Please make an exact copy of the listing, without the pictures.

+++ Working data +++

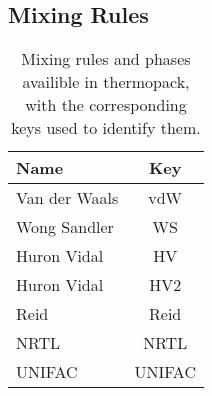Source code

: \documentclass[english]{../thermomemo/thermomemo}
\begin{document}
\subsection{Mixing Rules}
\begin{table}[ht!]
  \centering
  \begin{tabular}{l c}
    \toprule
    Name & Key \\
    \midrule
    Van der Waals & vdW\\
    Wong Sandler & WS \\
    Huron Vidal & HV \\
    Huron Vidal & HV2 \\
    Reid & Reid \\
    NRTL & NRTL \\
    UNIFAC & UNIFAC \\
    \bottomrule
  \end{tabular}
  \caption{Mixing rules and phases availible in thermopack, with the corresponding keys used to identify them.}
  \label{tab:mixing_rules_thermopack}
\end{table}
\end{document}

+++

Solution to the exercise ▸
Source code

: \documentclass[english]{../thermomemo/thermomemo}
\begin{document}
\subsection{Mixing Rules}
\begin{table}[ht!]
  \centering
  \begin{tabular}{l c}
    \toprule
    Name & Key \\
    \midrule
    Van der Waals & vdW\\
    Wong Sandler & WS \\
    Huron Vidal & HV \\
    Huron Vidal & HV2 \\
    Reid & Reid \\
    NRTL & NRTL \\
    UNIFAC & UNIFAC \\
    \bottomrule
  \end{tabular}
  \caption{Mixing rules and phases availible in thermopack, with the corresponding keys used to identify them.}
  \label{tab:mixing_rules_thermopack}
\end{table}
\end{document}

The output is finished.